ABSTRACT

This chapter offers reflections on my understanding of postcolonial citizenship. It does this, firstly, by engaging postcolonial citizenship alongside conceptions of multicultural citizenship. Multicultural citizenship remains a vital framework for thinking about contemporary cultural diversity. However, it has come under critique for purportedly placing too much emphasis on difference at the expense of commonality. Postcolonial citizenship allows a more purposeful reading of how difference-related politics are inseparable from ideas of political community. Moreover, in foregrounding national identity and culture as sites of contestation, it enables us to approach nation from a bottom-up perspective rather than – as many multiculturalists are wont to do – a top-down one.

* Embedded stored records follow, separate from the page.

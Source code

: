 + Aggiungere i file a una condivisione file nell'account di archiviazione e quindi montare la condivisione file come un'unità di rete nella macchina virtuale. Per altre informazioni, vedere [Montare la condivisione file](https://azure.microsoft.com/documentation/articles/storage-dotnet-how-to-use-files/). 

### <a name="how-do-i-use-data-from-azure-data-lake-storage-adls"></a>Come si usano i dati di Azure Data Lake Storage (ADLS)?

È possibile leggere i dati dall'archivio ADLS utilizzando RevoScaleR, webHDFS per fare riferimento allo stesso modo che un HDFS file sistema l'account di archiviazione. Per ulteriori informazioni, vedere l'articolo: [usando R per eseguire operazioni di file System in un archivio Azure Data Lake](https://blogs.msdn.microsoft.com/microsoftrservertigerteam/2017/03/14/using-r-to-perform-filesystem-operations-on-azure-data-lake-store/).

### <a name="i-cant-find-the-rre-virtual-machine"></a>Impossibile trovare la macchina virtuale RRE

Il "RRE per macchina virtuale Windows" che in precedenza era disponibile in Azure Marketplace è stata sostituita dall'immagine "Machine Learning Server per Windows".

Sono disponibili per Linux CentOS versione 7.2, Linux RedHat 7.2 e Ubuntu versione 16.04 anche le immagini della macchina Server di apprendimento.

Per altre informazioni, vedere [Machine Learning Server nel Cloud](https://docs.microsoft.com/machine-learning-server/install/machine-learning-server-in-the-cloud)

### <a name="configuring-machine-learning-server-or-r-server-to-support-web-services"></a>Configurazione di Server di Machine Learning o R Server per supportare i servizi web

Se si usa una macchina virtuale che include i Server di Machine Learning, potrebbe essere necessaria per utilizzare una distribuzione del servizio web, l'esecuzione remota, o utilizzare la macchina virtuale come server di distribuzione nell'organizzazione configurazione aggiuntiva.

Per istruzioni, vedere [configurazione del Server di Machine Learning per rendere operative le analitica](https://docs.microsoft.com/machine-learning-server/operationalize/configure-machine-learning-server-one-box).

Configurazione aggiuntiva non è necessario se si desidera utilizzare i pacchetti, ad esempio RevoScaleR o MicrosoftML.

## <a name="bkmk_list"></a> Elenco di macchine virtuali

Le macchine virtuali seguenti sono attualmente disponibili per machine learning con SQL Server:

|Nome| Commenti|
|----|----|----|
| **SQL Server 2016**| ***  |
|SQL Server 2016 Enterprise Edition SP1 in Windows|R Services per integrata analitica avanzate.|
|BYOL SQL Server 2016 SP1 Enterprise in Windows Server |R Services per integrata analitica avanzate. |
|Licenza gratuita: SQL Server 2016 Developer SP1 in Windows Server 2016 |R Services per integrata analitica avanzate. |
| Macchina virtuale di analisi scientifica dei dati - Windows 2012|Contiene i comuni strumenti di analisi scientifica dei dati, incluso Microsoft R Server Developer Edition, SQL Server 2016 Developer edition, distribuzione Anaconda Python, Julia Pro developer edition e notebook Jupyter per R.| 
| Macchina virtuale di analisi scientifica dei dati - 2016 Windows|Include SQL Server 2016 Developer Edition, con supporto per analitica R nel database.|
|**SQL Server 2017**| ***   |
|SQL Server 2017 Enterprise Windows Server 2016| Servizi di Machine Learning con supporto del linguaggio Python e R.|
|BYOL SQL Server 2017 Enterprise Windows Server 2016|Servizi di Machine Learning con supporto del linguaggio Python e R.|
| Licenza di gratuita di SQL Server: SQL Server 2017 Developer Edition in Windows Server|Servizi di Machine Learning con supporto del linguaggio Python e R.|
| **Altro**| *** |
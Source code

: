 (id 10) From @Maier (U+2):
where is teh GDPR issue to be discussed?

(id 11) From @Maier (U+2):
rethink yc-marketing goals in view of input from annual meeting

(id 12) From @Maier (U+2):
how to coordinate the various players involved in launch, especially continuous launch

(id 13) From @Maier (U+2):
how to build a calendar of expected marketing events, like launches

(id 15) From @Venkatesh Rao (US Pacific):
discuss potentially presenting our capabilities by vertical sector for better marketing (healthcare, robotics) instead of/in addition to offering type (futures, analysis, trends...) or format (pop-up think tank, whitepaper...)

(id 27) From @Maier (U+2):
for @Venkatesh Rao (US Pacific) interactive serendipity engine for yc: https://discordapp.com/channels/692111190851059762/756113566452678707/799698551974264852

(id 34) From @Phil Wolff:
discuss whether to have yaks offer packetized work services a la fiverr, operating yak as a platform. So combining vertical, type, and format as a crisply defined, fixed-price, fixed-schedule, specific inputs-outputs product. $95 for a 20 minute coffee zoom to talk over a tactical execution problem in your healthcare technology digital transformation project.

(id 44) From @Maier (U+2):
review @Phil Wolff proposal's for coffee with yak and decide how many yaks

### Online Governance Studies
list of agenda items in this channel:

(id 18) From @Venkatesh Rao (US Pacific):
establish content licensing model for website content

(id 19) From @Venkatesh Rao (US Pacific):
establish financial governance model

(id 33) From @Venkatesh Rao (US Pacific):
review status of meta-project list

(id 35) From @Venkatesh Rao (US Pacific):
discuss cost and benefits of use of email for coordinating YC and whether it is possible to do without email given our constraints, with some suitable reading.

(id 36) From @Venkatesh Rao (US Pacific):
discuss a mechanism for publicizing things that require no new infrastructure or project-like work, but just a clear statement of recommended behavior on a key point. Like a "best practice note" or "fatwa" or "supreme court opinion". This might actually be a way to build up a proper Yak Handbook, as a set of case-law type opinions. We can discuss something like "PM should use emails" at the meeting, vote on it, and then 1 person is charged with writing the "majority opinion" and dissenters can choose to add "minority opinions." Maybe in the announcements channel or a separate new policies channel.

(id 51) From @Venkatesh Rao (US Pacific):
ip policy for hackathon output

This underscores the interpretative value of postcolonial citizenship in countries without official policies of multiculturalism. Secondly, the chapter considers postcolonial citizenship in relation to contemporary postcolonialism. Postcolonial citizenship is not a consensual or cumulative process, and the current surge in populist nationalisms is arguably one response to the increased political and cultural visibility of minorities and its concordant unsettling of hegemonic national imaginaries. Nonetheless, paying attention to the ways in which ideas of nation change with multicultural politics assists postcolonial theorists to develop more analytically nuanced and politically productive understandings of these developments.